CREEDE — After a year off due to the COVID-19 pandemic, Creede will be honoring its mining heritage in a fuzzy, fun way with The Donkey Dash on June 12.
According to history, miners used donkeys to pack supplies to and from the mines. So, in honor of those days, the town hosts an annual event with donkeys in the spotlight. Due to the heavy loads the animals used to carry, owners did not ride their trusty steads and instead walked alongside them, which is what adds to the fun of the Donkey Dash.
According to the Creede and Mineral County Chamber of Commerce, “Burro racing is a great sport begun by some of Colorado’s 19th-century miners. Those hardy characters used burros to carry mining tools and supplies through the Rocky Mountains as they prospected for gold, silver, and other valuable ores.

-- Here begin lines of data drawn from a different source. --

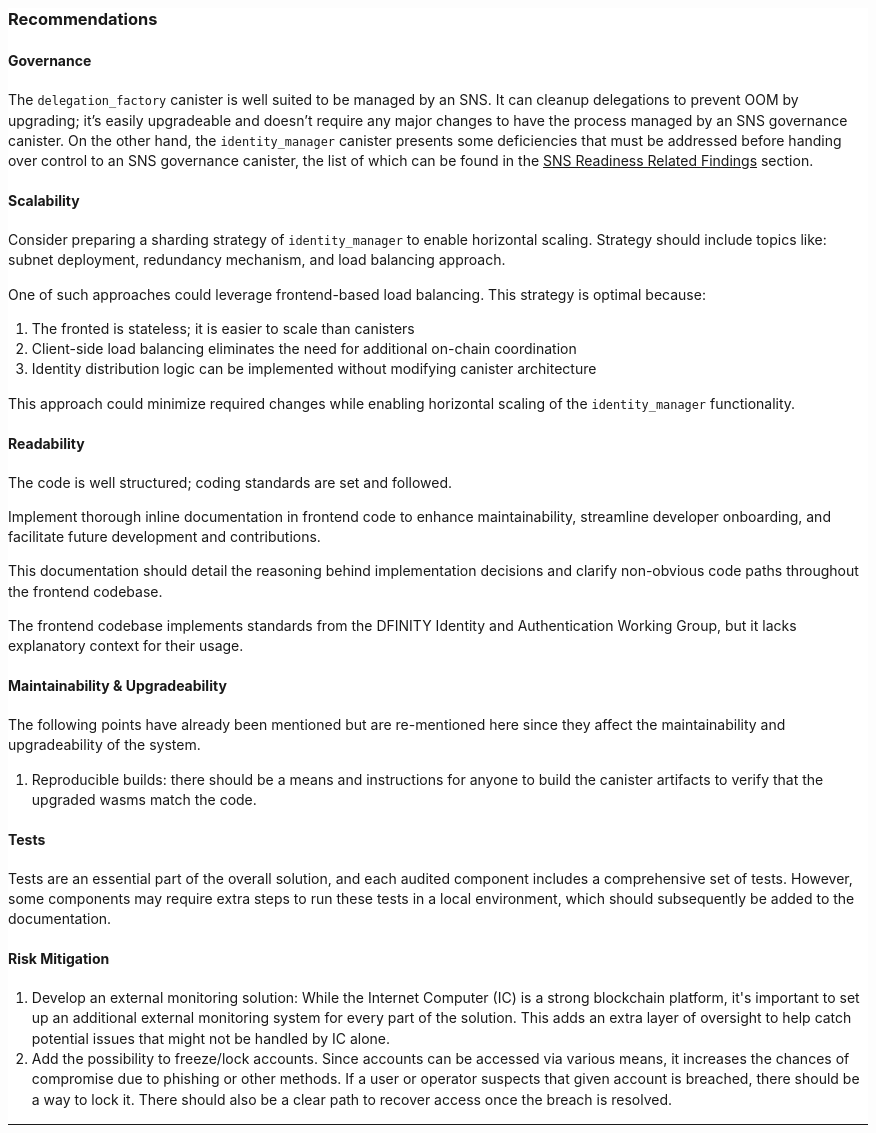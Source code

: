 ### Recommendations

#### Governance

The `delegation_factory` canister is well suited to be managed by an SNS. It can cleanup delegations to prevent OOM by upgrading; it’s easily upgradeable and doesn’t require any major changes to have the process managed by an SNS governance canister. On the other hand, the `identity_manager` canister presents some deficiencies that must be addressed before handing over control to an SNS governance canister, the list of which can be found in the [SNS Readiness Related Findings](#sns-readiness-related-findings) section.

#### Scalability

Consider preparing a sharding strategy of `identity_manager` to enable horizontal scaling. Strategy should include topics like: subnet deployment, redundancy mechanism, and load balancing approach.

One of such approaches could leverage frontend-based load balancing. This strategy is optimal because:

1. The fronted is stateless; it is easier to scale than canisters
2. Client-side load balancing eliminates the need for additional on-chain coordination
3. Identity distribution logic can be implemented without modifying canister architecture

This approach could minimize required changes while enabling horizontal scaling of the `identity_manager` functionality.

#### Readability

The code is well structured; coding standards are set and followed.

Implement thorough inline documentation in frontend code to enhance maintainability, streamline developer onboarding, and facilitate future development and contributions.

This documentation should detail the reasoning behind implementation decisions and clarify non-obvious code paths throughout the frontend codebase.

The frontend codebase implements standards from the DFINITY Identity and Authentication Working Group, but it lacks explanatory context for their usage.

#### Maintainability & Upgradeability

The following points have already been mentioned but are re-mentioned here since they affect the maintainability and upgradeability of the system.

1. Reproducible builds: there should be a means and instructions for anyone to build the canister artifacts to verify that the upgraded wasms match the code.

#### Tests

Tests are an essential part of the overall solution, and each audited component includes a comprehensive set of tests. However, some components may require extra steps to run these tests in a local environment, which should subsequently be added to the documentation.

#### Risk Mitigation

1. Develop an external monitoring solution: While the Internet Computer (IC) is a strong blockchain platform, it's important to set up an additional external monitoring system for every part of the solution. This adds an extra layer of oversight to help catch potential issues that might not be handled by IC alone.
2. Add the possibility to freeze/lock accounts. Since accounts can be accessed via various means, it increases the chances of compromise due to phishing or other methods. If a user or operator suspects that given account is breached, there should be a way to lock it. There should also be a clear path to recover access once the breach is resolved.

---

Since the burros were carrying a full load, the miners had to walk, leading the animal with a rope. Legend has it that two miners found gold in the same location and raced each other back to town to be the first to stake a claim to the find. Neither could ride their animal because of its load, so one of the basic rules of burro racing was established.”
The Creede Donkey Dash will abide by the basic rules of burro racing as established by the Western Pack Burro Association. Competitors will run the entire distance, leading their pack burro.

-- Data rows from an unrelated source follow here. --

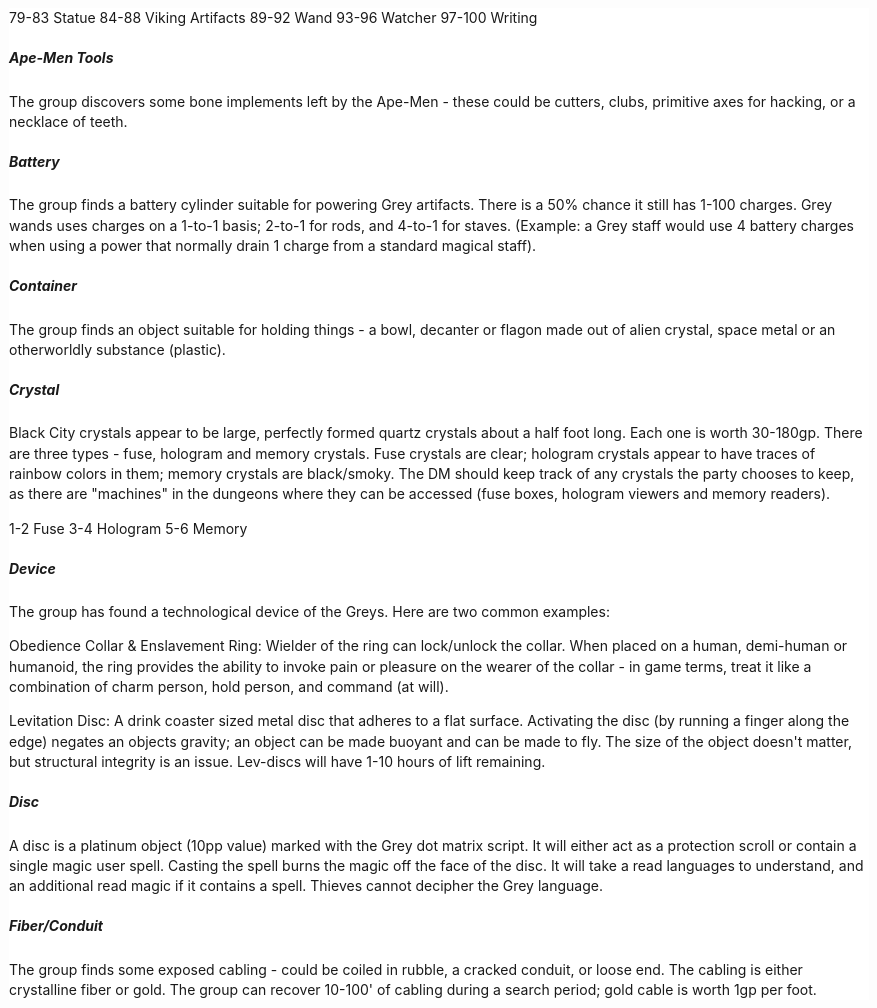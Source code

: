 79-83  Statue
84-88  Viking Artifacts
89-92  Wand
93-96  Watcher
97-100  Writing

##### Ape-Men Tools
The group discovers some bone implements left by the Ape-Men - these could be cutters, clubs, primitive axes for hacking, or a necklace of teeth.

##### Battery
The group finds a battery cylinder suitable for powering Grey artifacts.  There is a 50% chance it still has 1-100 charges.  Grey wands uses charges on a 1-to-1 basis; 2-to-1 for rods, and 4-to-1 for staves.  (Example:  a Grey staff would use 4 battery charges when using a power that normally drain 1 charge from a standard magical staff).

##### Container
The group finds an object suitable for holding things - a bowl, decanter or flagon made out of alien crystal, space metal or an otherworldly substance (plastic).

##### Crystal
Black City crystals appear to be large, perfectly formed quartz crystals about a half foot long.  Each one is worth 30-180gp.  There are three types - fuse, hologram and memory crystals.  Fuse crystals are clear; hologram crystals appear to have traces of rainbow colors in them; memory crystals are black/smoky.  The DM should keep track of any crystals the party chooses to keep, as there are "machines" in the dungeons where they can be accessed (fuse boxes, hologram viewers and memory readers).

1-2 Fuse
3-4 Hologram
5-6 Memory

##### Device
The group has found a technological device of the Greys.  Here are two common examples:

Obedience Collar & Enslavement Ring:  Wielder of the ring can lock/unlock the collar.  When placed on a human, demi-human or humanoid, the ring provides the ability to invoke pain or pleasure on the wearer of the collar - in game terms, treat it like a combination of charm person, hold person, and command (at will).

Levitation Disc:  A drink coaster sized metal disc that adheres to a flat surface.  Activating the disc (by running a finger along the edge) negates an objects gravity; an object can be made buoyant and can be made to fly.  The size of the object doesn't matter, but structural integrity is an issue.  Lev-discs will have 1-10 hours of lift remaining.

##### Disc
A disc is a platinum object (10pp value) marked with the Grey dot matrix script.  It will either act as a protection scroll or contain a single magic user spell.  Casting the spell burns the magic off the face of the disc.  It will take a read languages to understand, and an additional read magic if it contains a spell.  Thieves cannot decipher the Grey language.

##### Fiber/Conduit
The group finds some exposed cabling - could be coiled in rubble, a cracked conduit, or loose end.  The cabling is either crystalline fiber or gold.  The group can recover 10-100' of cabling during a search period; gold cable is worth 1gp per foot.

The Creede Donkey Dash starts and finishes on Main Street adjacent to Basham Park. Teams consist of a burro and runner. The course covers about 10 miles through Creede’s Historic Mining District. Competitors will pass by the Creede Underground Mining Museum, up East Willow Canyon-North Creede. Several mines can be seen along this part of the race, including the remnants of the Kentucky Belle, gripping the cliffs hundreds of feet above the road.

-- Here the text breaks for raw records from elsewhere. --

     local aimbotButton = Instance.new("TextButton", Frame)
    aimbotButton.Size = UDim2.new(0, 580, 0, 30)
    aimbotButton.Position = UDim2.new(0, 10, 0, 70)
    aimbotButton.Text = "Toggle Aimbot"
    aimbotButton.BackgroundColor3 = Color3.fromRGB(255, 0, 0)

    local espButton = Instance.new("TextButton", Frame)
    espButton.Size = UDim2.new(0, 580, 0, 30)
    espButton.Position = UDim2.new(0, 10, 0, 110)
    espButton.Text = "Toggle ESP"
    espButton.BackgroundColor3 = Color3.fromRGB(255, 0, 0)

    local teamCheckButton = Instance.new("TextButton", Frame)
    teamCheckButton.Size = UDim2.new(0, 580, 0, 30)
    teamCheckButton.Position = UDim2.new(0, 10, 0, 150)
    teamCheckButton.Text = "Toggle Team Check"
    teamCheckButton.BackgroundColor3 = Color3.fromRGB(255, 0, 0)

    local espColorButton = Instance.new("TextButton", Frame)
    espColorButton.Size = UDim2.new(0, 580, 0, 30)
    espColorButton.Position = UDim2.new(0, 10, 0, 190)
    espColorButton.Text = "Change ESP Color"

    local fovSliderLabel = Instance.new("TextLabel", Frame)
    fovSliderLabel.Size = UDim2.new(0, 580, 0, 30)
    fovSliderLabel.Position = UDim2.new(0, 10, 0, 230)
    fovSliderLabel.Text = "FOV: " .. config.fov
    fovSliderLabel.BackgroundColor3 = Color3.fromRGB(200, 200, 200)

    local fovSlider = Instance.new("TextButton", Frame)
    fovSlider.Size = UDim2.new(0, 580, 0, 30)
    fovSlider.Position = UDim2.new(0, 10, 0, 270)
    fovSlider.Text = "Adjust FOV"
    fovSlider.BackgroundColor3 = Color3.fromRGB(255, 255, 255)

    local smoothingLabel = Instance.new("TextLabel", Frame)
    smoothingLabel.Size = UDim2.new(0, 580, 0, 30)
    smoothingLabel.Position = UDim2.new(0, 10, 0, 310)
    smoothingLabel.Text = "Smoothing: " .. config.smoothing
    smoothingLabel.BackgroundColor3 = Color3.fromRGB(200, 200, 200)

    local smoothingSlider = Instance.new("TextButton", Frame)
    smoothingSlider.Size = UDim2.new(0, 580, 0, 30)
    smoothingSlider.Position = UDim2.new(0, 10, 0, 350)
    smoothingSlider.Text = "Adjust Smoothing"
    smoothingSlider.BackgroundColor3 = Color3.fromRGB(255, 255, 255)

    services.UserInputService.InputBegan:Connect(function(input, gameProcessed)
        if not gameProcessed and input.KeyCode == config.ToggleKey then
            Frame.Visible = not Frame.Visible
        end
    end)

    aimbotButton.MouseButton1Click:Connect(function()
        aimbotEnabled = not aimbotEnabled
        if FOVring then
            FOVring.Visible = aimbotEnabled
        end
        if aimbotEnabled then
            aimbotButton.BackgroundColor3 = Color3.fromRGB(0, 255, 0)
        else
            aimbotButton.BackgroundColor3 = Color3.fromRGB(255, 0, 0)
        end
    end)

The course continues through the switchbacks to the Midwest Mine where teams have views of the Amethyst Mine, run through the Weaver Town Site, down “Black Pitch,” past the Commodore Mine to finish off the final three miles of the race with a gradual downhill that ends on a cheering Main Street.
The course is subject to change due to Forest Service Road Conditions. The alternate course loops in front of the Court House from Main Street to Loma Avenue up toward Capital Avenue and picks up Forest Road 504/Bachelor Loop Road. Runners will turn around and follow the course back to the Start-Finish Line.
The Donkey Dash race begins at 1 p.m.
In addition to the Donkey Dash, the weekend also brings racers to the finish line with nothing but brakes and gravity. The annual Gravity Derby will take place Sunday, June 13, in Downtown Creede. Guests are encouraged to hang around the entire weekend, visit open shops, and eat local food but more importantly they do not want to miss the Gravity Derby that takes place on Sunday. Every year there are about 15 to 20 participants that must only follow three rules — make sure the homemade soapbox cars can steer, brake and stop.
Participants of all ages spend weeks prior to the race making their soapbox cars that only use gravity to make it to the finish line. Pre-register at the Visitor Center, with Parks and Rec, or the day of the race at the north end of Main Street. The racing begins at 9 a.m.